Broken spider gears can sound similar to posi chatter, only more consistent, regardless of oil temperature. Broken spider gears will make a grinding or banging sound any time the vehicle is making a turn, and, if they are bad enough, even when going straight.

Driveline vibrations can be caused by several problems. Worn universal joints or a driveline that is out of balance are often the problem, but driveline angle can cause a balanced driveline with good U-joints to vibrate. If the U-joints are bad, they can cause several different noises from squeaking, to clunking, to grinding, to vibrations. If the driveline is out of balance, it will vibrate with a steady pitch that increases as the vehicle speed increases. If the pinion shaft is out of alignment and not parallel to the transmission yoke, the difference in the angles between the front and back U-joints can cause the driveline to vibrate. If the vibration is due to improper angles, it will create a cyclic sound that increases and decreases in intensity. An out-of-alignment problem can also be identified by the change in the noise when accelerating or decelerating. As the pinion yoke torques up from acceleration or down from deceleration, the rear U-joint angle changes and causes the vibration to change.
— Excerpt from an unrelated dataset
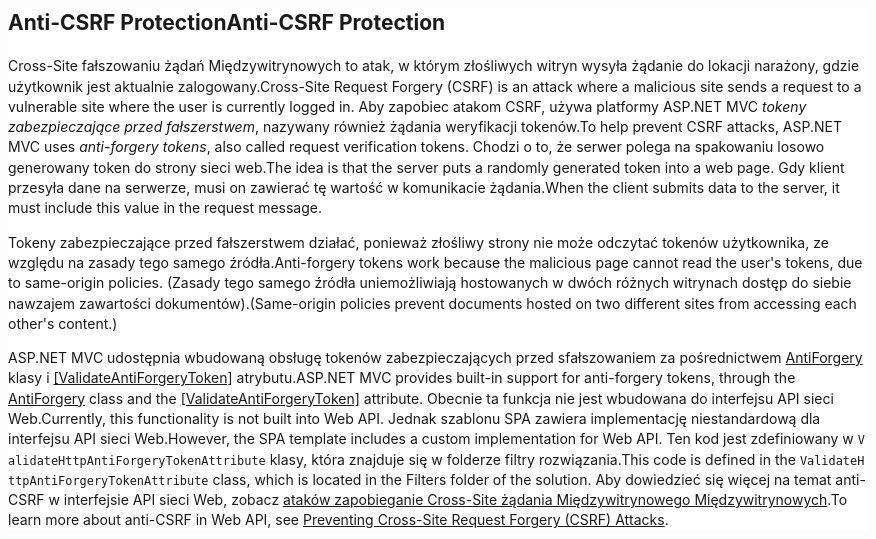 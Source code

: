 ## <a name="anti-csrf-protection"></a><span data-ttu-id="efe37-297">Anti-CSRF Protection</span><span class="sxs-lookup"><span data-stu-id="efe37-297">Anti-CSRF Protection</span></span>

<span data-ttu-id="efe37-298">Cross-Site fałszowaniu żądań Międzywitrynowych to atak, w którym złośliwych witryn wysyła żądanie do lokacji narażony, gdzie użytkownik jest aktualnie zalogowany.</span><span class="sxs-lookup"><span data-stu-id="efe37-298">Cross-Site Request Forgery (CSRF) is an attack where a malicious site sends a request to a vulnerable site where the user is currently logged in.</span></span> <span data-ttu-id="efe37-299">Aby zapobiec atakom CSRF, używa platformy ASP.NET MVC *tokeny zabezpieczające przed fałszerstwem*, nazywany również żądania weryfikacji tokenów.</span><span class="sxs-lookup"><span data-stu-id="efe37-299">To help prevent CSRF attacks, ASP.NET MVC uses *anti-forgery tokens*, also called request verification tokens.</span></span> <span data-ttu-id="efe37-300">Chodzi o to, że serwer polega na spakowaniu losowo generowany token do strony sieci web.</span><span class="sxs-lookup"><span data-stu-id="efe37-300">The idea is that the server puts a randomly generated token into a web page.</span></span> <span data-ttu-id="efe37-301">Gdy klient przesyła dane na serwerze, musi on zawierać tę wartość w komunikacie żądania.</span><span class="sxs-lookup"><span data-stu-id="efe37-301">When the client submits data to the server, it must include this value in the request message.</span></span>

<span data-ttu-id="efe37-302">Tokeny zabezpieczające przed fałszerstwem działać, ponieważ złośliwy strony nie może odczytać tokenów użytkownika, ze względu na zasady tego samego źródła.</span><span class="sxs-lookup"><span data-stu-id="efe37-302">Anti-forgery tokens work because the malicious page cannot read the user's tokens, due to same-origin policies.</span></span> <span data-ttu-id="efe37-303">(Zasady tego samego źródła uniemożliwiają hostowanych w dwóch różnych witrynach dostęp do siebie nawzajem zawartości dokumentów).</span><span class="sxs-lookup"><span data-stu-id="efe37-303">(Same-origin policies prevent documents hosted on two different sites from accessing each other's content.)</span></span>

<span data-ttu-id="efe37-304">ASP.NET MVC udostępnia wbudowaną obsługę tokenów zabezpieczających przed sfałszowaniem za pośrednictwem [AntiForgery](https://msdn.microsoft.com/library/system.web.helpers.antiforgery.aspx) klasy i [[ValidateAntiForgeryToken]](https://msdn.microsoft.com/library/system.web.mvc.validateantiforgerytokenattribute.aspx) atrybutu.</span><span class="sxs-lookup"><span data-stu-id="efe37-304">ASP.NET MVC provides built-in support for anti-forgery tokens, through the [AntiForgery](https://msdn.microsoft.com/library/system.web.helpers.antiforgery.aspx) class and the [[ValidateAntiForgeryToken]](https://msdn.microsoft.com/library/system.web.mvc.validateantiforgerytokenattribute.aspx) attribute.</span></span> <span data-ttu-id="efe37-305">Obecnie ta funkcja nie jest wbudowana do interfejsu API sieci Web.</span><span class="sxs-lookup"><span data-stu-id="efe37-305">Currently, this functionality is not built into Web API.</span></span> <span data-ttu-id="efe37-306">Jednak szablonu SPA zawiera implementację niestandardową dla interfejsu API sieci Web.</span><span class="sxs-lookup"><span data-stu-id="efe37-306">However, the SPA template includes a custom implementation for Web API.</span></span> <span data-ttu-id="efe37-307">Ten kod jest zdefiniowany w `ValidateHttpAntiForgeryTokenAttribute` klasy, która znajduje się w folderze filtry rozwiązania.</span><span class="sxs-lookup"><span data-stu-id="efe37-307">This code is defined in the `ValidateHttpAntiForgeryTokenAttribute` class, which is located in the Filters folder of the solution.</span></span> <span data-ttu-id="efe37-308">Aby dowiedzieć się więcej na temat anti-CSRF w interfejsie API sieci Web, zobacz [ataków zapobieganie Cross-Site żądania Międzywitrynowego Międzywitrynowych](../../../web-api/overview/security/preventing-cross-site-request-forgery-csrf-attacks.md).</span><span class="sxs-lookup"><span data-stu-id="efe37-308">To learn more about anti-CSRF in Web API, see [Preventing Cross-Site Request Forgery (CSRF) Attacks](../../../web-api/overview/security/preventing-cross-site-request-forgery-csrf-attacks.md).</span></span>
A worn side-gear bore in the carrier case will usually cause a clicking sound as the vehicle is coasting down from speeds of about 20 miles per hour to a stop. If the bore that supports the side gear becomes too worn to hold the side gear in place the side gear will “roll over” the spider pinion gears and will make a clicking noise.

If your differential problem is still not clear and you don’t want to take the time to look inside for more data, you can always drive it until it breaks. The problem will be much clearer, although much more expensive.